Discrimination on the basis of an individual's personal characteristics is prohibited in respect to nine specified grounds in the access to and supply of goods and services, including housing, by the Equal Status Acts 2000 to 2012. These grounds are gender, civil status, family status, sexual orientation, religion, age, disability, race, and membership of the Traveller community. The prohibition applies to direct discrimination, whereby a person is treated less favourably than another person is, has been or would be treated in a comparable situation on any of the grounds specified.

However, also prohibited is indirect discrimination, where an apparently neutral provision puts a person of a specified gender, civil status, family status, sexual orientation, religion, age, disability, race, or membership of the Traveller community at a particular disadvantage compared with other persons, unless the provision is objectively justified by a legitimate aim and the means of achieving that aim are appropriate and necessary.
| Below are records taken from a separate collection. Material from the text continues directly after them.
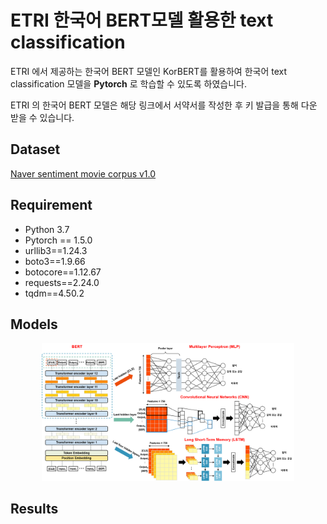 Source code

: # ETRI 한국어 BERT모델 활용한 text classification
ETRI 에서 제공하는 한국어 BERT 모델인 KorBERT를 활용하여 한국어 text classification 모델을 **Pytorch** 로 학습할 수 있도록 하였습니다. 

ETRI 의 한국어 BERT 모델은 해당 링크에서 서약서를 작성한 후 키 발급을 통해 다운 받을 수 있습니다. 

## Dataset
[Naver sentiment movie corpus v1.0](https://github.com/e9t/nsmc)

## Requirement
- Python 3.7 
- Pytorch == 1.5.0
- urllib3==1.24.3
- boto3==1.9.66
- botocore==1.12.67
- requests==2.24.0
- tqdm==4.50.2

## Models
<p align="center"><img src="./image/전체 모델 구조.png"  width="80%" height="80%"></p>

## Results
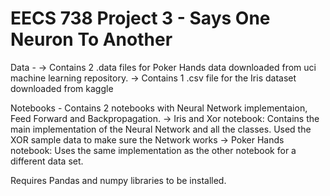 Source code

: # EECS 738 Project 3 - Says One Neuron To Another

Data - 
 -> Contains 2 .data files for Poker Hands data downloaded from uci machine learning repository.
 -> Contains 1 .csv file for the Iris dataset downloaded from kaggle

Notebooks - Contains 2 notebooks with Neural Network implementaion, Feed Forward and Backpropagation.
    -> Iris and Xor notebook: Contains the main implementation of the Neural Network and all the classes. Used the XOR sample data to make sure the Network works
    -> Poker Hands notebook: Uses the same implementation as the other notebook for a different data set.

Requires Pandas and numpy libraries to be installed.
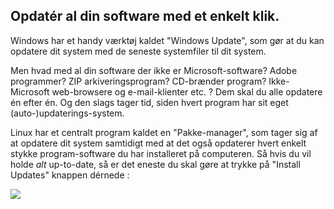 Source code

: <?php require("../../entete.php"); ?> <?php require("../../base.php"); ?> <?php require("../../fonctions.php"); ?>

<div id="corps">

<h2>Opdatér al din software med et enkelt klik.</h2>

<p>Windows har et handy værktøj kaldet "Windows Update", som gør at du kan opdatere dit system med de seneste systemfiler til dit system.</p>

<p>Men hvad med al din software der ikke er Microsoft-software? Adobe programmer? ZIP arkiveringsprogram? CD-brænder program? Ikke-Microsoft web-browsere og e-mail-klienter etc. ? Dem skal du alle opdatere én efter én. Og den slags tager tid, siden hvert program har sit eget (auto-)updaterings-system.</p>

<p>Linux har et centralt program kaldet en "Pakke-manager", som tager sig af at opdatere dit system samtidigt med at det også opdaterer hvert enkelt stykke program-software du har installeret på computeren. Så hvis du vil holde <i>alt</i> up-to-date, så er det eneste du skal gøre at trykke på "Install Updates" knappen dérnede :</p>

<img src="Images/global_update.png" />

</div>


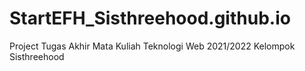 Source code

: # StartEFH_Sisthreehood.github.io
Project Tugas Akhir Mata Kuliah Teknologi Web 2021/2022 Kelompok Sisthreehood
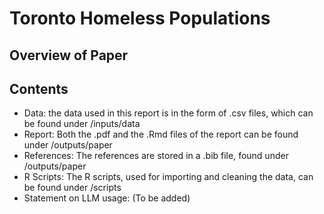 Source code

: # Toronto Homeless Populations

## Overview of Paper

<To be Added>

## Contents

- Data: the data used in this report is in the form of .csv files, which can be found under /inputs/data
- Report: Both the .pdf and the .Rmd files of the report can be found under /outputs/paper
- References: The references are stored in a .bib file, found under /outputs/paper
- R Scripts: The R scripts, used for importing and cleaning the data, can be found under /scripts
- Statement on LLM usage: (To be added)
It is therefore open to a person who has been refused a private tenancy on the basis of being in receipt of social welfare payments and who feels that this refusal is indirectly linked to his or her gender, civil status, family status, sexual orientation, religion, age, disability, race, or membership of the Traveller community to refer a discrimination complaint to the Equality Tribunal under the Equal Status Acts. Information and advice in this regard is available from the Equality Authority.

While I have no plans to add further discriminatory grounds to this legislation at present, my Department keeps equal status and employment equality legislation under ongoing review.